松本深志高校(松本市)の棋道部囲碁班が、全国高校囲碁選手権全国大会(8月17~19日、東京)の男子団体戦(3人一組)で準優勝した。10大会連続19回目の出場で、過去最高の成績。個人戦でも3位になった主将の小野寺翔(かける)さん(3年)をはじめ、副将の飯島靖之さん(同)、樋口郁(かおる)さん(1年)も気負わずに平常心で臨み、好成績をつかみ取った。

県大会は10連覇 個人全国3位も

団体戦は42校が出場。各校が3試合する1次リーグで深志は全勝し、決勝トーナメント(8校)に進出。1回戦で修猷館(福岡)を2─1、準決勝は洛星(京都)を3─0で破り、決勝で前橋(群馬)に1─2で惜敗した。
予選の県大会(6月、松本市)は10連覇中と無敵だが、「全国は1次リーグを勝ち抜く『枠抜け』が大変」(顧問の藤牧淳教諭)。3人も当初は「枠抜けし、さらに入賞できれば上出来」と思っていたという。

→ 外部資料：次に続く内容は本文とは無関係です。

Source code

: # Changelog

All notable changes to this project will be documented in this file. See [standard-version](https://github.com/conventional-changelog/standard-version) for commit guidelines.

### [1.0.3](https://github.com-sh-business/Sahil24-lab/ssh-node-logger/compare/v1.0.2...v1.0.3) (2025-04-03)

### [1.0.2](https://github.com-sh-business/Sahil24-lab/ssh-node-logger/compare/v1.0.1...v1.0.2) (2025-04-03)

コロナ禍で部活動は週1回になったが、「もともとインターネットを使った練習が多く、影響はそれほどなかった」と七段の小野寺さん。「個人戦は負ければ終わり。団体戦もそのつもりで臨んだ。いつも通りに打てば、おのずと力は出せる」との言葉通り、団体戦は6戦全勝。個人戦(出場82人)3位も「実力通り」と冷静に分析する。
中学で囲碁を始めた飯島さん(六段)は、8月上旬の全国高校総合文化祭(和歌山県)出場が「リハーサルになり、落ち着いて自分の流れで打てた」と言う。両大会で力を発揮し、今回も僅差で敗れた決勝以外は5勝。
樋口さんは、小学生の時にすでに四段の腕前。中学でいったん囲碁を離れ、高校入学と同時に再開した。ブランクはあったが、「エース(小野寺さん)がいるので気が楽。緊張しなかった」と3勝3敗と健闘した。
「囲碁は選択肢を考えるのが楽しい。間違えれば負けるし、正しい道を見つけるとうれしい」と魅力を話す3人。3年生の2人は「県で連覇を続けてほしい」との願いを託して引退し、1人だけの男子となる樋口さんは、部員の勧誘を始める。